Politik Yang Beradab

Haruskah kekerasan dan konflik itu tak ada akhirnya? Meski hal ini menyangkut kehidupan bersama, bangsa dan negara, namun apakah kita tidak bisa belajar tentang selesainya konflik dalam diri, tumbuhnya cinta kasih dan perdamaian, serta kehidupan luhur sebagaimana yang tercermin dalam diri Sang Buddha dan Dharmanya.

Sang Buddha yang telah mencapai kemenangan sebagai seorang manusia dengan menaklukkan kepentingan dirinya sendiri, dan bahkan dalam biografi kehidupannya telah diawali dengan penolakan terhadap takhta kekuasaan. Sang Buddha dan Buddhadharma senantiasa mengingatkan akan kedamaian dan tindakan tanpa kekerasan, baik terhadap yang lain dan terlebih lagi adalah di dalam menaklukkan diri sendiri.

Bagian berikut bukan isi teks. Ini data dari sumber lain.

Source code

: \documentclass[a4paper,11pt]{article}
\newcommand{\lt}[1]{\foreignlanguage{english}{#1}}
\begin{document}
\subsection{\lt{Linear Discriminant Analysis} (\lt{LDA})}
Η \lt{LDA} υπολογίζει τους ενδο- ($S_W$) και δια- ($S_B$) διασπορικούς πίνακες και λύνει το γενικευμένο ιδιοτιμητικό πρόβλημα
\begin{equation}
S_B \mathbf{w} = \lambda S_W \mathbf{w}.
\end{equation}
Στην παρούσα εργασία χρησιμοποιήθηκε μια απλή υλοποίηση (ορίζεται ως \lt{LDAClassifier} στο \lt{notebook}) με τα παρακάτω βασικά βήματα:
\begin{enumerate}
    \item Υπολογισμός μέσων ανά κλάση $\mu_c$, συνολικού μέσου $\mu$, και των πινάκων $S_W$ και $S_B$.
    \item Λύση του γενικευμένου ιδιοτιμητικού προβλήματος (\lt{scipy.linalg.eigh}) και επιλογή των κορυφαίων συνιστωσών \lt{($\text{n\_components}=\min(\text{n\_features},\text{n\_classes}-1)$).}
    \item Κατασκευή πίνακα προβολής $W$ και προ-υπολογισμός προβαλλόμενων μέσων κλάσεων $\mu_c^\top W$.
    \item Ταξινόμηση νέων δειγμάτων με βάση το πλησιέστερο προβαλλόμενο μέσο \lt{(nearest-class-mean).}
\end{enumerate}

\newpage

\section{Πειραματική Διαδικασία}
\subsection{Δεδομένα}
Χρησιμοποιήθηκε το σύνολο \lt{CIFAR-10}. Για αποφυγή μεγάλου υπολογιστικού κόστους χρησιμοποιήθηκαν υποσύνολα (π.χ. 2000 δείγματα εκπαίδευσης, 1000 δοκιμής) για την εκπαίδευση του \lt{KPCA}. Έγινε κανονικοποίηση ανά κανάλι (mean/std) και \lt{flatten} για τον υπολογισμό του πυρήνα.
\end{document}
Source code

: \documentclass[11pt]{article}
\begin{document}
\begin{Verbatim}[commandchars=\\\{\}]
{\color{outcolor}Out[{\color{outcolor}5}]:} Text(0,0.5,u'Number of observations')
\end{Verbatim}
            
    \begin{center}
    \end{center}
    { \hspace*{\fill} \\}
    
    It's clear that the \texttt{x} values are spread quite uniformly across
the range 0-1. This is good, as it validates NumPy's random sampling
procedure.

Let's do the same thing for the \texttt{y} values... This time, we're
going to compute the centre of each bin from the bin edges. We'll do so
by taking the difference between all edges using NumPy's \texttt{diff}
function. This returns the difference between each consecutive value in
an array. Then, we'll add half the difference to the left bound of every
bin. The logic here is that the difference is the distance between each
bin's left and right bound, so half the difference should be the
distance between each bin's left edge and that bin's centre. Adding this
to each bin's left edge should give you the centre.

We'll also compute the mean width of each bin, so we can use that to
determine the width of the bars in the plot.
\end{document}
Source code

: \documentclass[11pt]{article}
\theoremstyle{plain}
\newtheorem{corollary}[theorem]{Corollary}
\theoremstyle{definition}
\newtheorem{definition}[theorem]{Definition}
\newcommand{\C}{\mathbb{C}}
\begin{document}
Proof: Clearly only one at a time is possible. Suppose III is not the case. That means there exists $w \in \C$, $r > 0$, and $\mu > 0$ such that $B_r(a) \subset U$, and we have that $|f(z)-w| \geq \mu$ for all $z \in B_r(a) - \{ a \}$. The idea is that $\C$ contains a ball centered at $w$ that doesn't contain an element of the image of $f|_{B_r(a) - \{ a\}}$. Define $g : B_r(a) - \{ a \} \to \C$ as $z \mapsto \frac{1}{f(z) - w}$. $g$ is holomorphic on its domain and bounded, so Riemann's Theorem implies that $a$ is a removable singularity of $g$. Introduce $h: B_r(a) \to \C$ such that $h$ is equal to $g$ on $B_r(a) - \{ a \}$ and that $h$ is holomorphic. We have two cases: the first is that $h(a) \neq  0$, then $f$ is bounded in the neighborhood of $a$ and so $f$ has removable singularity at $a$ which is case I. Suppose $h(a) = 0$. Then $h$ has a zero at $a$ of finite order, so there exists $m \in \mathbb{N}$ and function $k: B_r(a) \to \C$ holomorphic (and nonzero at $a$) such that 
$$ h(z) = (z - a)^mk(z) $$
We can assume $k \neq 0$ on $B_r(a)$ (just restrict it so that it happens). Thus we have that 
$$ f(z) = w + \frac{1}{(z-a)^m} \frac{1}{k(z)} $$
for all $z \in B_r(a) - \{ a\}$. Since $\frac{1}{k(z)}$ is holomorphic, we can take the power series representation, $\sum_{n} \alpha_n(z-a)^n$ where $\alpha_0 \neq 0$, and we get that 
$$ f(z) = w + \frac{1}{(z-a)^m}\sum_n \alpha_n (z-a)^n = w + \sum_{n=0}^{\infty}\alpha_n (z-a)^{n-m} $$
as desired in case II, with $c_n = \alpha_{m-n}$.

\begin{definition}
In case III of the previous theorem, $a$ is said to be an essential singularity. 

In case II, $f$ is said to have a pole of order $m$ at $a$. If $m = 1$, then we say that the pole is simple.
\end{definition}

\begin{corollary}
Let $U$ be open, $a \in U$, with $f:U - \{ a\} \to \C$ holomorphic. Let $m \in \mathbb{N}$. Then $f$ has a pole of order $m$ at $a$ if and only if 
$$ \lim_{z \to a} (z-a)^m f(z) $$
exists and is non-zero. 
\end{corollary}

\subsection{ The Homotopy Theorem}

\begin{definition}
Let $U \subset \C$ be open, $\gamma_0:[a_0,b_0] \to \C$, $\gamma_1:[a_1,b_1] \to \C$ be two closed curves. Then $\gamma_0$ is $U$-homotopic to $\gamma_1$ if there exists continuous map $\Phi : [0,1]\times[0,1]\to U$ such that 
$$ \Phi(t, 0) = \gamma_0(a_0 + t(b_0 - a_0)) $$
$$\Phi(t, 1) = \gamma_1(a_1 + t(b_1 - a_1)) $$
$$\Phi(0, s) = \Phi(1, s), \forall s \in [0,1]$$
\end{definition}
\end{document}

Dalam konteks sosial-politik memang itu bukan sesuatu yang mudah, tidak semudah kaum beragama mengucapkan dan menganjurkannya saja. Tetapi sebagai suatu aspirasi dan cita-cita yang terpancar dari kedalaman lubuk hati setiap manusia, maka tindakan perdamaian, tanpa-kekerasan, menghindari peperangan juga bukanlah sesuatu yang sama sekali tidak mungkin.

Dalam perspektif agama, khususnya agama Buddha, ajarannya yang menekankan agar setiap manusia dapat memajukan kualitas kehidupan spiritualnya, juga berlaku dalam tataran kehidupan politik, yakni tingginya kualitas kehidupan antar negara, kehidupan yang tidak melibatkan dan tidak diberlakukannya kekerasan dalam menyelesaikan segala macam masalah yang berkenan dengan konflik.

Dimensi ketinggian peradaban yang mencerminkan keluhuran spiritual manusia, juga harus menjiwai lapangan politik. Demikianlah yang diserukan oleh Buddha dalam kesuyataan Dharmanya, dan dengan begitulah baru bisa dikatakan bahwa politik itu maju dan beradab. Politik yang maju dan beradab seperti itu adalah politik yang “tanpa membunuh, tanpa melukai, tanpa menjajah, tanpa membuat sedih, dan mengikuti Dhamma atau ajaran kebenaran” (Samyutta Nikaya).

Kekerasan Bukan Segalanya

Memang bila melihat aspek politik di dalam sejarah perkembangan Buddha dharma, maka akan diketemukan raja besar yang bernama Asoka (abad k3 SM). Raja ini menjalankan ajaran tanpa kekerasan, dengan cinta dan perdamaian.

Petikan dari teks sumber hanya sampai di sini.